Bodem- en watermicroben
In vergelijking met de meeste aardmonsters ontbreken op de ISS-oppervlakken de microben die je normaal gesproken in de bodem en water aantreft. Het bewust toevoegen van deze microben, samen met de omgevingen waarin ze gedijen, zou volgens de onderzoekers de gezondheid van astronauten kunnen bevorderen, zonder in te boeten op hygiëne. Ze vergelijken dit idee met de alom bekende voordelen van tuinieren voor het immuunsysteem. “Er is een groot verschil tussen in contact komen met gezonde aarde tijdens het tuinieren en vastzitten in een afgesloten ruimte zonder nieuwe, gezonde microben van buitenaf, wat eigenlijk betekent dat we omringd zijn door onze eigen vervuiling”, legt onderzoeker Rob Knight uit.
Steriel
Al met al laten de bevindingen zien dat het ISS momenteel eigenlijk te steriel is, wat mogelijk negatieve effecten heeft op de gezondheid van astronauten. Door de microbiële diversiteit aan boord te vergroten, bijvoorbeeld door microben uit de natuur toe te voegen, zou de gezondheid van astronauten wellicht kunnen verbeteren. Deze bevindingen benadrukken het belang van het creëren van gebalanceerde, diverse microbiële omgevingen, ook voor toekomstige ruimtestations of ruimtevaartuigen. “Toekomstige omgevingen, zoals ruimtestations, zouden kunnen profiteren van het bewust bevorderen van diverse microbiële gemeenschappen”, betoogt onderzoeker Rodolfo Salido. ”In plaats van te vertrouwen op overmatige hygiëne, zouden deze omgevingen microbiële gemeenschappen moeten bevatten die meer overeenkomen met de natuurlijke microbiële blootstellingen die we op aarde ervaren.”
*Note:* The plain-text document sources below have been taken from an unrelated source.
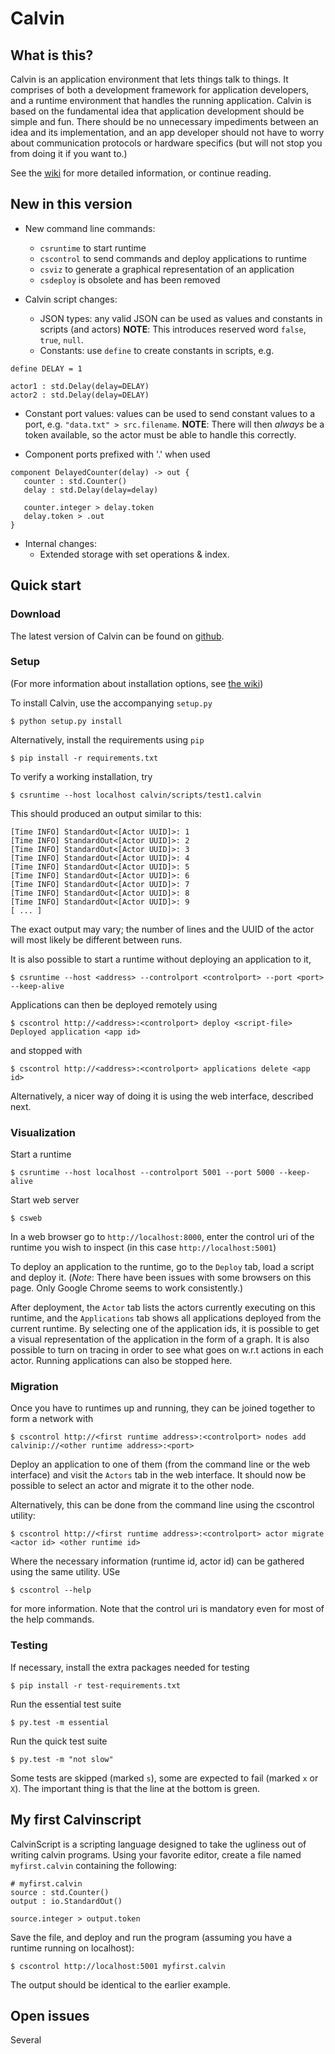 # Calvin

## What is this?

Calvin is an application environment that lets things talk to things. It
comprises of both a development framework for application developers, and a
runtime environment that handles the running application. Calvin is based on
the fundamental idea that application development should be simple and fun.
There should be no unnecessary impediments between an idea and its
implementation, and an app developer should not have to worry about
communication protocols or hardware specifics (but will not stop you from
doing it if you want to.)

See the [wiki](https://github.com/EricssonResearch/calvin-base/wiki) for more
detailed information, or continue reading.

## New in this version

 - New command line commands:
   - `csruntime` to start runtime
   - `cscontrol` to send commands and deploy applications to runtime
   - `csviz` to generate a graphical representation of an application
   - `csdeploy` is obsolete and has been removed

 - Calvin script changes:
   - JSON types: any valid JSON can be used as values and constants in scripts (and actors) __NOTE__: This introduces reserved word `false`, `true`, `null`.
   - Constants: use `define` to create constants in scripts, e.g.
```
define DELAY = 1

actor1 : std.Delay(delay=DELAY)
actor2 : std.Delay(delay=DELAY)

```
   - Constant port values: values can be used to send constant values to a port, e.g. `"data.txt" > src.filename`. __NOTE__: There will then _always_ be a token available, so the actor must be able to handle this correctly.

   - Component ports prefixed with '.' when used
```
component DelayedCounter(delay) -> out {
   counter : std.Counter()
   delay : std.Delay(delay=delay)

   counter.integer > delay.token
   delay.token > .out
}
```

 - Internal changes:
   - Extended storage with set operations & index.

## Quick start

### Download

The latest version of Calvin can be found on [github](https://github.com/EricssonResearch/calvin-base).

### Setup

(For more information about installation options, see [the wiki](https://github.com/EricssonResearch/calvin-base/wiki/Installation))

To install Calvin, use the accompanying `setup.py`

    $ python setup.py install

Alternatively, install the requirements using `pip`

    $ pip install -r requirements.txt

To verify a working installation, try

    $ csruntime --host localhost calvin/scripts/test1.calvin

This should produced an output similar to this:

    [Time INFO] StandardOut<[Actor UUID]>: 1
    [Time INFO] StandardOut<[Actor UUID]>: 2
    [Time INFO] StandardOut<[Actor UUID]>: 3
    [Time INFO] StandardOut<[Actor UUID]>: 4
    [Time INFO] StandardOut<[Actor UUID]>: 5
    [Time INFO] StandardOut<[Actor UUID]>: 6
    [Time INFO] StandardOut<[Actor UUID]>: 7
    [Time INFO] StandardOut<[Actor UUID]>: 8
    [Time INFO] StandardOut<[Actor UUID]>: 9
    [ ... ]

The exact output may vary; the number of lines and the UUID of the actor will most likely be different between runs.

It is also possible to start a runtime without deploying an application to it,

    $ csruntime --host <address> --controlport <controlport> --port <port> --keep-alive

Applications can then be deployed remotely using

    $ cscontrol http://<address>:<controlport> deploy <script-file>
    Deployed application <app id>

and stopped with 

    $ cscontrol http://<address>:<controlport> applications delete <app id>

Alternatively, a nicer way of doing it is using the web interface, described next.

### Visualization

Start a runtime

    $ csruntime --host localhost --controlport 5001 --port 5000 --keep-alive

Start web server

    $ csweb

In a web browser go to `http://localhost:8000`, enter the control uri of the runtime you wish to inspect
(in this case `http://localhost:5001`)

To deploy an application to the runtime, go to the `Deploy` tab, load a script and deploy it. 
(_Note_: There have been issues with some browsers on this page. Only Google Chrome seems to work
consistently.)

After deployment, the `Actor` tab lists the actors currently executing on this runtime, and the
`Applications` tab shows all applications deployed from the current runtime. By selecting one of the
application ids, it is possible to get a visual representation of the application in the form of a graph.
It is also possible to turn on tracing in order to see what goes on w.r.t actions in each actor. Running
applications can also be stopped here.

### Migration

Once you have to runtimes up and running, they can be joined together to form a network with

    $ cscontrol http://<first runtime address>:<controlport> nodes add calvinip://<other runtime address>:<port>

Deploy an application to one of them (from the command line or the web interface) and visit the `Actors` tab
in the web interface. It should now be possible to select an actor and migrate it to the other node.

Alternatively, this can be done from the command line using the cscontrol utility:

    $ cscontrol http://<first runtime address>:<controlport> actor migrate <actor id> <other runtime id>

Where the necessary information (runtime id, actor id) can be gathered using the same utility. USe

    $ cscontrol --help

for more information. Note that the control uri is mandatory even for most of the help commands.

### Testing

If necessary, install the extra packages needed for testing

    $ pip install -r test-requirements.txt

Run the essential test suite

    $ py.test -m essential

Run the quick test suite

    $ py.test -m "not slow"

Some tests are skipped (marked `s`), some are expected to fail (marked `x` or `X`). The important
thing is that the line at the bottom is green.

## My first Calvinscript

CalvinScript is a scripting language designed to take the ugliness out of writing calvin programs.
Using your favorite editor, create a file named `myfirst.calvin` containing the following:

    # myfirst.calvin
    source : std.Counter()
    output : io.StandardOut()

    source.integer > output.token

Save the file, and deploy and run the program (assuming you have a runtime running on localhost):

    $ cscontrol http://localhost:5001 myfirst.calvin

The output should be identical to the earlier example.

## Open issues

Several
In de toekomst willen de onderzoekers hun analyses verder verbeteren. “Als we willen dat het leven buiten de aarde gedijt, kunnen we niet zomaar een klein stukje van de levensboom meenemen en hopen dat het werkt”, zegt Saldido. “We moeten nadenken over welke andere nuttige metgezellen we mee moeten sturen met astronauten, zodat ze ecosystemen kunnen opbouwen die duurzaam en voordelig voor iedereen zijn.”